Which brings us to the true literary genius of Kendrick Lamar, or perhaps the source of it—his ability to use music as a cathartic tool. Drake has a similar ingenuity to his work, although it is far messier and far more singular. It’s one thing to use art as a catharsis for oneself—as I mentioned earlier, Drake uses his music to air out his feelings, a literary endeavor that can be traced back centuries, as far back as Montaigne’s Essays, published in 1580—but it is another thing entirely to create art that allows catharsis for both performer and audience. This is why Kendrick is, fundamentally, a Blues artist. He raps rather than plucking at a guitar and crooning misgivings and grievances, but the effect is the same. Kendrick’s work is both personal and projected, while Drake’s work is walled off, like that of an emperor ostensibly of the people, yet separate from them. Drake’s work is deceptively cerebral, despite being openly and publicly emotional and self-involved—Drake might only think of himself, but he does think. Kendrick, meanwhile, thinks of himself and of the greater populace. This is the logical effect caused by an expanding consciousness.
Yet despite his burgeoning consciousness, with his consideration of and concern for people other than himself, the limited, nearly non-existent presence of women in Kendrick’s music is a curious point. I encourage you to seek out the words of black women in this regard, and in general, for deeper and more vital analysis. Can Kendrick speak on Blackness while maintaining that void in his work, the absence of black women? It depends on whether you believe his work speaks to Blackness—or if it speaks to one man’s reconciliation with blackness. Of course, there’s no real distinction between the two, although they are often and curiously parsed and treated as separate points, as if Blackness, in any macro sense of the word, can be engaged without consideration of one’s individual blackness. Yes, Kendrick can speak on Blackness while maintaining this absence—but at his own peril, and in service to only a portion of the Black population, ultimately in service to no one, not even to himself.
Kendrick’s career, thus far, reveals the necessity to expand consciousness, if only to see where one is standing. As far as Blackness is concerned, Kendrick’s growing militancy is the result of growing consciousness. Militancy is a natural reaction to a world that is out to kill you. Black life in America is far more instinctual than we often let on; what defines our daily lives as black people is often impenetrable to language.
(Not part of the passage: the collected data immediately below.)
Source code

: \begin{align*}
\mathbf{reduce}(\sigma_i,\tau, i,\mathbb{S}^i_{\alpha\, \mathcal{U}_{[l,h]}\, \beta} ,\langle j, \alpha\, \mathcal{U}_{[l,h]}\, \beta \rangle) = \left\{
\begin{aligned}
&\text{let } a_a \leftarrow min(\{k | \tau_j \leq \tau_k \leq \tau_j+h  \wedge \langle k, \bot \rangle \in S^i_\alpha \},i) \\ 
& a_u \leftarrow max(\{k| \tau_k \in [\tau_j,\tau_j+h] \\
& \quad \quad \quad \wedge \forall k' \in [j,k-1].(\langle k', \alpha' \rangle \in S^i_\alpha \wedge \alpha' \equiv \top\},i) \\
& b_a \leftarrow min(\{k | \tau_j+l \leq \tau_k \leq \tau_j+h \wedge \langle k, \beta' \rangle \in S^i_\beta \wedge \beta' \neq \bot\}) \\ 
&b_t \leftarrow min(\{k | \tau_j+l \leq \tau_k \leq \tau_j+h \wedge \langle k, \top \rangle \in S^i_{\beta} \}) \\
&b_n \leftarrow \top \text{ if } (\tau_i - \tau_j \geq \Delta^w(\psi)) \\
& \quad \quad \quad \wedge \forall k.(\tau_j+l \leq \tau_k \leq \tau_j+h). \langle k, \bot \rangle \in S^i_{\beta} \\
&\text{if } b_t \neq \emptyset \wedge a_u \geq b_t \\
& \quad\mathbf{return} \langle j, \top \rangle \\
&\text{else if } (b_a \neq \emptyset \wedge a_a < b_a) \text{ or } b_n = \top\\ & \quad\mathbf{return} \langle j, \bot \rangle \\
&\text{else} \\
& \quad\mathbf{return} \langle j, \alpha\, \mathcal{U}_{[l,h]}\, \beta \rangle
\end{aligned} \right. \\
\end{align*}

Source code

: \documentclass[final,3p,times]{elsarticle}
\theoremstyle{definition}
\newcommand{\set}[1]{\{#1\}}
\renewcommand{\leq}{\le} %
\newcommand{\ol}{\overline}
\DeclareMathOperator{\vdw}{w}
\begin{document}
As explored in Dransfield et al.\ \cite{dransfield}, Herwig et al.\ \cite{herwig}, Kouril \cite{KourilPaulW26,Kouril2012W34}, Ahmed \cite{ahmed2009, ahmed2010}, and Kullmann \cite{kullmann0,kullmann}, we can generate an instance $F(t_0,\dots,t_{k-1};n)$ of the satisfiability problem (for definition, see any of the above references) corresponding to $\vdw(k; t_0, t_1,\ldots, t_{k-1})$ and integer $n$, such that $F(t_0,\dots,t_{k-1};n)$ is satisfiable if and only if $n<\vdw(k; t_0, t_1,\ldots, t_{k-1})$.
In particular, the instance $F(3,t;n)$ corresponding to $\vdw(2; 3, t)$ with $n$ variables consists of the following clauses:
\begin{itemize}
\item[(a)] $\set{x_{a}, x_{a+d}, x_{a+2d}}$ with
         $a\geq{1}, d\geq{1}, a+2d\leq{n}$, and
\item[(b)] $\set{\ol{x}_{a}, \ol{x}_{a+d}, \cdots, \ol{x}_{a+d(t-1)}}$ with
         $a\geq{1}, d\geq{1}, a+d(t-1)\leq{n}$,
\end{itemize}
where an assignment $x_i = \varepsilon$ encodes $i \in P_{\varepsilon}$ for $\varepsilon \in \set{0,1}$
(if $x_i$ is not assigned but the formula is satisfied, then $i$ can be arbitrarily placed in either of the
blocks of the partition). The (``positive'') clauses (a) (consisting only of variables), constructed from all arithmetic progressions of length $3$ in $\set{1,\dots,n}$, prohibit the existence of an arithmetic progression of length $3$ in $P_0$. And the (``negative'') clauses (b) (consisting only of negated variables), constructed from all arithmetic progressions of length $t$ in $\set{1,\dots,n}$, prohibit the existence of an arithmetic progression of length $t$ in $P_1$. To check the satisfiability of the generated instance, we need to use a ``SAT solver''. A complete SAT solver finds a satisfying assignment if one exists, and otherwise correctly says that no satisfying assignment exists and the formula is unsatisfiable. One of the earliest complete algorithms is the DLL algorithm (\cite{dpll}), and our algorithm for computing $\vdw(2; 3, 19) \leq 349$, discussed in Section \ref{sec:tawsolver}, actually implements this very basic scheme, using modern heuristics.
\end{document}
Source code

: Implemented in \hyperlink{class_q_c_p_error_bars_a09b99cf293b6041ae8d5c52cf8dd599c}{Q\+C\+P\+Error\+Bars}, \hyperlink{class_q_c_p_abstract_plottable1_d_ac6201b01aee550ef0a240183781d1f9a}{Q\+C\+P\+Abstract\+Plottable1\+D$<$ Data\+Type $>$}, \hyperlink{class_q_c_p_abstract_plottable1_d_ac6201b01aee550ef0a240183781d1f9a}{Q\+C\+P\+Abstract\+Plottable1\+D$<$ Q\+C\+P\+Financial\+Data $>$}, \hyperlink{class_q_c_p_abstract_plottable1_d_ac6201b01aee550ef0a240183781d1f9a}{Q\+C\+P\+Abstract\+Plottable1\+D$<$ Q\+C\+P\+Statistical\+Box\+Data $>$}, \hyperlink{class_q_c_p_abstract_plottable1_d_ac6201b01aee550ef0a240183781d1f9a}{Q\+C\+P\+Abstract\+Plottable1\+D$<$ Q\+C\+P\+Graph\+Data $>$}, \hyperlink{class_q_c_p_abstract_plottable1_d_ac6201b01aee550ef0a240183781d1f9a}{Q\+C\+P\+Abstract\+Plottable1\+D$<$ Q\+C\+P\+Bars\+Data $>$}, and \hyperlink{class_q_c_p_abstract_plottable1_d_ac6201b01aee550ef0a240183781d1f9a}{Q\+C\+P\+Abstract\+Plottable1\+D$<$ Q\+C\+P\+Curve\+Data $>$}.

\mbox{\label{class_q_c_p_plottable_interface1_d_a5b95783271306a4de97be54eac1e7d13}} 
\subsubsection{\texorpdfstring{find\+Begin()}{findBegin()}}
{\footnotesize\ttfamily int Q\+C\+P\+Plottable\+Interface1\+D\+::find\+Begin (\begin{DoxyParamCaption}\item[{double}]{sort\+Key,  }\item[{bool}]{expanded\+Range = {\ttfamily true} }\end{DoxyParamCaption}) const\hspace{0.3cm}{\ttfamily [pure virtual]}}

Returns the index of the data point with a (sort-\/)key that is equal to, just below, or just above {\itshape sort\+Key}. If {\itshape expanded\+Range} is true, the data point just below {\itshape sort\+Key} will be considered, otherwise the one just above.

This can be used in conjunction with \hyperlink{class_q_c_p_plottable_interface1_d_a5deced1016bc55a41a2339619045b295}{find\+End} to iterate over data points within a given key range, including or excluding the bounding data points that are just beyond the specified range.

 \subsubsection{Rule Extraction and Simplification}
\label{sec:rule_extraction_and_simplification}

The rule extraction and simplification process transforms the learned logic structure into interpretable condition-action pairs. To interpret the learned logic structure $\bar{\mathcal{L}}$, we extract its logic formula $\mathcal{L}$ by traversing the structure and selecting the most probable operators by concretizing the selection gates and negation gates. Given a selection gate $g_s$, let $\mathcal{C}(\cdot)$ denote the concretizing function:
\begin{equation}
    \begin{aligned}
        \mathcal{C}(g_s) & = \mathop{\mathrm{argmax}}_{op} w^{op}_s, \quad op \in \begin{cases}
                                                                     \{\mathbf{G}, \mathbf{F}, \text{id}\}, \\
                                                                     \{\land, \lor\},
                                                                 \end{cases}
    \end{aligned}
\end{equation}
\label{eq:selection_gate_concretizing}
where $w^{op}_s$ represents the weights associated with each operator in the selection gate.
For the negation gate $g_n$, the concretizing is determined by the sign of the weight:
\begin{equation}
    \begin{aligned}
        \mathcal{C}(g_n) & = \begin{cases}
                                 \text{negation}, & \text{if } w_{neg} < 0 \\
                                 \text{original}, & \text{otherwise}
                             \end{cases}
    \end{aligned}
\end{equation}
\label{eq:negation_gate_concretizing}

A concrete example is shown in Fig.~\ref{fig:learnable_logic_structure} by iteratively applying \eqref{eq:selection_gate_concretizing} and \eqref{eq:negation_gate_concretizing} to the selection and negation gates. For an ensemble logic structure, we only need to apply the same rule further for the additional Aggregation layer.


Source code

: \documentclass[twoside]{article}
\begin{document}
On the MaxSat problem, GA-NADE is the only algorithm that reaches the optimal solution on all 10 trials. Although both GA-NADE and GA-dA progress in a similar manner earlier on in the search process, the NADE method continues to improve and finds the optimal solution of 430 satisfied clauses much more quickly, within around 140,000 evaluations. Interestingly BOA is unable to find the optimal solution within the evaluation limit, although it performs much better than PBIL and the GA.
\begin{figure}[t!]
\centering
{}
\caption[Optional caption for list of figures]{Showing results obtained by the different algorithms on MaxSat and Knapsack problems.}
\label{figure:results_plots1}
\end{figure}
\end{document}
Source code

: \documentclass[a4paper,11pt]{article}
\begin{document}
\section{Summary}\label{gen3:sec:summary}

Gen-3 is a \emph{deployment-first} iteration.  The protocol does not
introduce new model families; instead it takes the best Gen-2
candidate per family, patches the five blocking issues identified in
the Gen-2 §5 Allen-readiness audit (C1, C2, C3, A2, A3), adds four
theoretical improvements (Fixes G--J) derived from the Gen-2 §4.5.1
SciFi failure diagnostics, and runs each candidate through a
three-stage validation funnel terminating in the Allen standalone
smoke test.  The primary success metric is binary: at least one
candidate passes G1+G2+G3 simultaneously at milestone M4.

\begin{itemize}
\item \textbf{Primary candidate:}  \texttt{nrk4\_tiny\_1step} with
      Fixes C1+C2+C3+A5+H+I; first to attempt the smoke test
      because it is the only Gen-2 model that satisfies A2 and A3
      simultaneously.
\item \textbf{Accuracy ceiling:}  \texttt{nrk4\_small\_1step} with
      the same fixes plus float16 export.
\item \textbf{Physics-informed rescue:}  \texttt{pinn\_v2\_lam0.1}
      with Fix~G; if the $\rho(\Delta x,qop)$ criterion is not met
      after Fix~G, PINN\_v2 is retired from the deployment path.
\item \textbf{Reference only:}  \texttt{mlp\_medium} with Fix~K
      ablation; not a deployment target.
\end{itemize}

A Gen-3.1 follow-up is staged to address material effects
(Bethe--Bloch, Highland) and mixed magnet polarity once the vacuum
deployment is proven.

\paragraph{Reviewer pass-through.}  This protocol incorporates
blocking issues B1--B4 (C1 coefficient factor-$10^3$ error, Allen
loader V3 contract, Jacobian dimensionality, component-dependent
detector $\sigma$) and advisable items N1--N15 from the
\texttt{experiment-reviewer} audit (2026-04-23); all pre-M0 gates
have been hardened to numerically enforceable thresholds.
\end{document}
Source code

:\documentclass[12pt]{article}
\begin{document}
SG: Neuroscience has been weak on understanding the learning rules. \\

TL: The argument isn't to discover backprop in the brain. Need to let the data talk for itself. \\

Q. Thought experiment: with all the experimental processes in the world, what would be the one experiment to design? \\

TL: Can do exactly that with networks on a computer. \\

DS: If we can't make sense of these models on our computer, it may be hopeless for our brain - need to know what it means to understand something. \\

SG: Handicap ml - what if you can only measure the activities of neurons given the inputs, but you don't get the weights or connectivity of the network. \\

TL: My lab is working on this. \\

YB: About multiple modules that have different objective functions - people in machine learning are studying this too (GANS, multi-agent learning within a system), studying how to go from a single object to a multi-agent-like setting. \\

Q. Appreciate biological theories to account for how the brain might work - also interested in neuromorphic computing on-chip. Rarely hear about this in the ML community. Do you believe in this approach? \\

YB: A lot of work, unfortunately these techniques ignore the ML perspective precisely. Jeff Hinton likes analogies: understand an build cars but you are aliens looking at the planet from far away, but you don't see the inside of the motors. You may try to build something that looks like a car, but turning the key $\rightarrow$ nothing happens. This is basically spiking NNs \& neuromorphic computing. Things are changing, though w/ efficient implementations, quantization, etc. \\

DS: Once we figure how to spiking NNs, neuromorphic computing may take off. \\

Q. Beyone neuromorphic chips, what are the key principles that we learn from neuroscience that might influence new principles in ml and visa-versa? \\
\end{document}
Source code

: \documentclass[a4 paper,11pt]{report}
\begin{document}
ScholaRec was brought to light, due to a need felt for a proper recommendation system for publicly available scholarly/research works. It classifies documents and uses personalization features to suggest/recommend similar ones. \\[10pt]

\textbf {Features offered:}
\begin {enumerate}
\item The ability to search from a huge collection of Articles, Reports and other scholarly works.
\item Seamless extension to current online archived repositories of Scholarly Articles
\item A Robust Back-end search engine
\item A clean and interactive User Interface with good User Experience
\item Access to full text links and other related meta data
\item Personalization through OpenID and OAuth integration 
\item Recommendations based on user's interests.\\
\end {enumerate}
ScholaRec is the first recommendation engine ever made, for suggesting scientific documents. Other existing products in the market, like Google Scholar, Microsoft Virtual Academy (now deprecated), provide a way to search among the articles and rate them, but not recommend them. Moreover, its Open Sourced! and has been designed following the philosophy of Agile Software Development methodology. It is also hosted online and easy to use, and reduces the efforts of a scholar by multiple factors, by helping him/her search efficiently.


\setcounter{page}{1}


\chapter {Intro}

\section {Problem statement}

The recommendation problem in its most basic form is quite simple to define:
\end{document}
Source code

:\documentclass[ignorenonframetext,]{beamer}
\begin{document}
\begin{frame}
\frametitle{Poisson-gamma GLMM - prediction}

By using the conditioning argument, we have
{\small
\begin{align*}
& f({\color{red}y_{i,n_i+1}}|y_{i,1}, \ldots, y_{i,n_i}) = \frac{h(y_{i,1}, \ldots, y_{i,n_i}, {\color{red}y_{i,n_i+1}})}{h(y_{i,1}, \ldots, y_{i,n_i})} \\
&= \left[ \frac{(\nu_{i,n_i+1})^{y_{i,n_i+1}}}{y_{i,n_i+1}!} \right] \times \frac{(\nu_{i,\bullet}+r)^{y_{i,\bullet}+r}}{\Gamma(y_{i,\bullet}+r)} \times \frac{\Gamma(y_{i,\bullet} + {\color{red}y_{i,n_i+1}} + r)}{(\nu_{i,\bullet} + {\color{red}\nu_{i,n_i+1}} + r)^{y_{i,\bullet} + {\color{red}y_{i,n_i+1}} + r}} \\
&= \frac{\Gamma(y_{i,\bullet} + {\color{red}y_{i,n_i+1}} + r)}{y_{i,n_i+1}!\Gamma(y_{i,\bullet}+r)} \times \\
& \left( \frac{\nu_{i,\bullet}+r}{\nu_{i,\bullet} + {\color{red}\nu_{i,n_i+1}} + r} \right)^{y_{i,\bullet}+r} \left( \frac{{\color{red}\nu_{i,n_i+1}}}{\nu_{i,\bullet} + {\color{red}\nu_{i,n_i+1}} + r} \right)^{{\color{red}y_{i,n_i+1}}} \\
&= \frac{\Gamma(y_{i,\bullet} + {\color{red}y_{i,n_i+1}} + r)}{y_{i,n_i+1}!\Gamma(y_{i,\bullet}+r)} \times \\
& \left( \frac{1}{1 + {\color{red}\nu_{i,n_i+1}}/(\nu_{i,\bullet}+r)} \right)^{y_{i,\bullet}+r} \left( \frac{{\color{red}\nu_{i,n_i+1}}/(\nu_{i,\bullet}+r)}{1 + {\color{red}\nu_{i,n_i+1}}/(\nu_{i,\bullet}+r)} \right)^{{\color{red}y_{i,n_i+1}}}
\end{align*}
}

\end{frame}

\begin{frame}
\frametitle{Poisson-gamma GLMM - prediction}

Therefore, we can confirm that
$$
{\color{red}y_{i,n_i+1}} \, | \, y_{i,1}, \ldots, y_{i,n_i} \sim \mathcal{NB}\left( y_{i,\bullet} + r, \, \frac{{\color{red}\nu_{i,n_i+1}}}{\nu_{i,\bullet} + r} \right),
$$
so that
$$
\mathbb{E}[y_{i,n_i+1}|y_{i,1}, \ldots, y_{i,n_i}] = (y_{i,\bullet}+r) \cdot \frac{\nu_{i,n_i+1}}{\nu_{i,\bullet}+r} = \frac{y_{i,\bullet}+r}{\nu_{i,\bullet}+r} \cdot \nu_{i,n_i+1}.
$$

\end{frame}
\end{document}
Kendrick, much like Bob Marley, Aretha Franklin, John Coltrane, and Alice Coltrane before him, has found a way to give sound to our secret fears of annihilation and dread in the face of never-ending hatred toward our skin color, as well as to our secret fantasies of a world stripped of whiteness, an afrofuture carved from crags as old as this nation fused with a Afrocentric present. Kendrick, somehow, speaks to us in a language only we can hear, even when others listen, making us intimate with and a part of his music. Kendrick reveals us to us, the hallmark of artistic excellence and genius.